The fundamental thrust of the argument is how these difficulties might be incorporated into literary theory and fiction. Can literary works be analysed using these issues as a foundation before creating a theory for Dalit women's rights, or is it the other way around? What frame of reference shall we employ? Which texts fall under the "rights" of Dalit Feminists? Why frequently arrives literary theory too late or ignores social difficulties and real-world knowledge? Bama describes the extent of the Christian Church's hegemonic control as well as the discrimination Dalits who converted faced in Sangati. Bama backs this up with the following character dialogue:
Sothipillai shouted angrily, look at what goes on in our church as well. It is our women who sweep the church and keep it clean. Women from other castes stand to one side until we have finished and then march in grandly and sit down before anyone else. I have stood it as long as I could, and at last, I went and complained to the nuns. And do you know what they said? It seems we will gain merit by sweeping the church and that God will bless us especially. (Bama 23), (Ruchi Tomar 6)
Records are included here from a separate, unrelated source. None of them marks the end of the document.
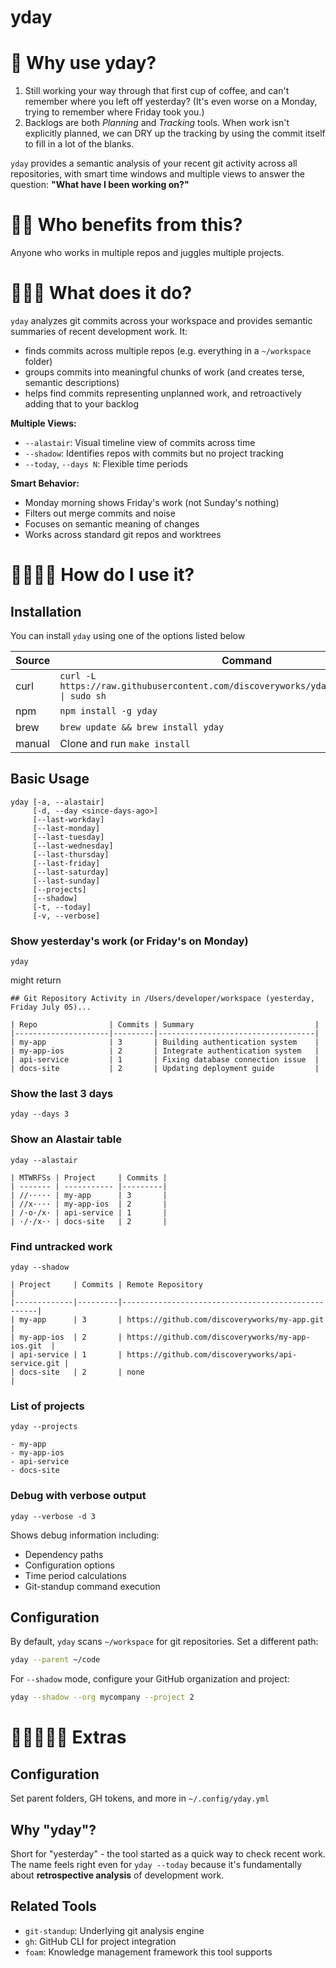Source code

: # yday

📜 Why use yday?
=============================

1. Still working your way through that first cup of coffee, and can't remember where you left off yesterday? (It's even worse on a Monday, trying to remember where Friday took you.)
2. Backlogs are both _Planning_ and _Tracking_ tools. When work isn't explicitly planned, we can DRY up the tracking by using the commit itself to fill in a lot of the blanks.

`yday` provides a semantic analysis of your recent git activity across all repositories, with smart time windows and multiple views to answer the question: **"What have I been working on?"**


📜📜 Who benefits from this?
=============================

Anyone who works in multiple repos and juggles multiple projects.

📜📜📜 What does it do?
=============================

`yday` analyzes git commits across your workspace and provides semantic summaries of recent development work. It:

- finds commits across multiple repos (e.g. everything in a `~/workspace` folder)
- groups commits into meaningful chunks of work (and creates terse, semantic descriptions)
- helps find commits representing unplanned work, and retroactively adding that to your backlog

**Multiple Views:**
- `--alastair`: Visual timeline view of commits across time
- `--shadow`: Identifies repos with commits but no project tracking
- `--today`, `--days N`: Flexible time periods

**Smart Behavior:**
- Monday morning shows Friday's work (not Sunday's nothing)
- Filters out merge commits and noise
- Focuses on semantic meaning of changes
- Works across standard git repos and worktrees


📜📜📜📜 How do I use it?
=============================

## Installation

You can install `yday` using one of the options listed below

| Source | Command                                                                                        |
|--------|------------------------------------------------------------------------------------------------|
| curl   | `curl -L https://raw.githubusercontent.com/discoveryworks/yday/master/installer.sh \| sudo sh` |
| npm    | `npm install -g yday`                                                                          |
| brew   | `brew update && brew install yday`                                                             |
| manual | Clone and run `make install`                                                                   |


## Basic Usage

```shell
yday [-a, --alastair]
     [-d, --day <since-days-ago>]
     [--last-workday]
     [--last-monday]
     [--last-tuesday]
     [--last-wednesday]
     [--last-thursday]
     [--last-friday]
     [--last-saturday]
     [--last-sunday]
     [--projects]
     [--shadow]
     [-t, --today]
     [-v, --verbose]
```

### Show yesterday's work (or Friday's on Monday)
```shell
yday
```

might return

    ## Git Repository Activity in /Users/developer/workspace (yesterday, Friday July 05)...

    | Repo                | Commits | Summary                           |
    |---------------------|---------|-----------------------------------|
    | my-app              | 3       | Building authentication system    |
    | my-app-ios          | 2       | Integrate authentication system   |
    | api-service         | 1       | Fixing database connection issue  |
    | docs-site           | 2       | Updating deployment guide         |

### Show the last 3 days
```shell
yday --days 3
```

### Show an Alastair table
```shell
yday --alastair
```

    | MTWRFSs | Project     | Commits |
    | ------- | ----------- |---------|
    | //····· | my-app      | 3       |
    | //x···· | my-app-ios  | 2       |
    | /·o·/x· | api-service | 1       |
    | ·/·/x·· | docs-site   | 2       |


### Find untracked work
```shell
yday --shadow
```

    | Project     | Commits | Remote Repository                                 |
    |-------------|---------|---------------------------------------------------|
    | my-app      | 3       | https://github.com/discoveryworks/my-app.git      |
    | my-app-ios  | 2       | https://github.com/discoveryworks/my-app-ios.git  |
    | api-service | 1       | https://github.com/discoveryworks/api-service.git |
    | docs-site   | 2       | none                                              |



### List of projects
```shell
yday --projects
```

    - my-app
    - my-app-ios
    - api-service
    - docs-site

### Debug with verbose output
```shell
yday --verbose -d 3
```

Shows debug information including:
- Dependency paths
- Configuration options
- Time period calculations
- Git-standup command execution


## Configuration

By default, `yday` scans `~/workspace` for git repositories. Set a different path:

```bash
yday --parent ~/code
```

For `--shadow` mode, configure your GitHub organization and project:

```bash
yday --shadow --org mycompany --project 2
```


📜📜📜📜📜 Extras
=============================

## Configuration

Set parent folders, GH tokens, and more in `~/.config/yday.yml`

## Why "yday"?

Short for "yesterday" - the tool started as a quick way to check recent work. The name feels right even for `yday --today` because it's fundamentally about **retrospective analysis** of development work.

## Related Tools

- `git-standup`: Underlying git analysis engine
- `gh`: GitHub CLI for project integration
- `foam`: Knowledge management framework this tool supports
The physical strength of Dalit women's bodies—who toil hard as farmworkers in upper-class fields—will also be examined in this article in an effort to understand how they react to the taboo of the "docile body" that the patriarchy has long connected with them. Since the label "Dalit" has already been a humiliating experience for them, any attempt to make the Dalit women's bodies conformable may bring them extra psychological trauma. It is a story that resides on the periphery of literature, portraying individuals whose representation is not permitted. Most often, testimonies are accounts of horrors and suffering that put the reader in touch with the victims. The testimony is the voice of someone who testifies on behalf of someone else who cannot speak for themselves. In other words, the speaking subaltern subject of the story gives voice to her own lived experiences as well as those of others who are marginalised in social and linguistic terms.
It is also a matter of keen research and concern how Dalit women's rights as businesswomen affect and how families are formed. How Dalit women provide for their family financially and the difficulties they encounter as they lay the groundwork for their families' financial stability. The emphasis will also be on how women are to blame for the abusive family and institutional framework (mother-in-law syndrome, daughter-law syndrome). The study aims with great concern to discover how Dalit women have been prevented from receiving the same treatment as men. To recreate the past of their ongoing internal and external enslavement, they need their literature. It aims to re-examine the topic of Dalit women who are influenced by the culture of poverty that comes with being a Dalit woman by looking at the tale of Dalit women’s consciousness, experience, and issues experienced in family, community, institutions, and religion.